»»

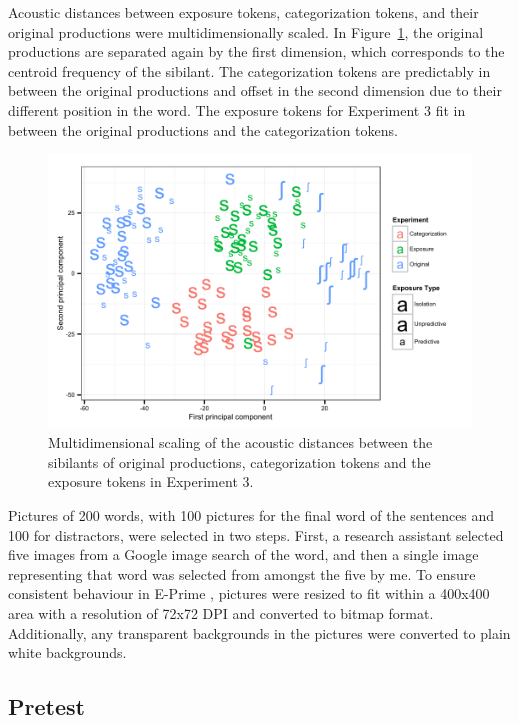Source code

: Acoustic distances between exposure tokens, categorization tokens, and their original productions were multidimensionally scaled.  In Figure~\ref{fig:exp3mds}, the original productions are separated again by the first dimension, which corresponds to the centroid frequency of the sibilant.
The categorization tokens are predictably in between the original productions and offset in the second dimension due to their different position in the word.
The exposure tokens for Experiment 3 fit in between the original productions and the categorization tokens.

\begin{figure}[ht]
\caption{Multidimensional scaling of the acoustic distances between the sibilants of original productions, categorization tokens and the exposure tokens in Experiment 3.}
\label{fig:exp3mds}
\begin{center}
\includegraphics[width=\textwidth]{graphs/exp3_mds}
\end{center}
\end{figure}

Pictures of 200 words, with 100 pictures for the final word of the sentences and 100 for distractors, were selected in two steps.  
First, a research assistant selected five images from a Google image search of the word, and then a single image representing that word was selected from amongst the five by me.  
To ensure consistent behaviour in E-Prime \citep{PsychologySoftwareTools2012}, pictures were resized to fit within a 400x400 area with a resolution of 72x72 DPI and converted to bitmap format.  
Additionally, any transparent backgrounds in the pictures were converted to plain white backgrounds.

\subsection{Pretest}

««

■ **WHAT THE TASK ASKS**
Every line above from the line with "The categorization tokens are" to the line with "Pictures of 200", both included, must be reproduced exactly, and no other line may appear.

■ **WRITTEN RESPONSE**
The categorization tokens are predictably in between the original productions and offset in the second dimension due to their different position in the word.
The exposure tokens for Experiment 3 fit in between the original productions and the categorization tokens.

\begin{figure}[ht]
\caption{Multidimensional scaling of the acoustic distances between the sibilants of original productions, categorization tokens and the exposure tokens in Experiment 3.}
\label{fig:exp3mds}
\begin{center}
\includegraphics[width=\textwidth]{graphs/exp3_mds}
\end{center}
\end{figure}

Pictures of 200 words, with 100 pictures for the final word of the sentences and 100 for distractors, were selected in two steps.  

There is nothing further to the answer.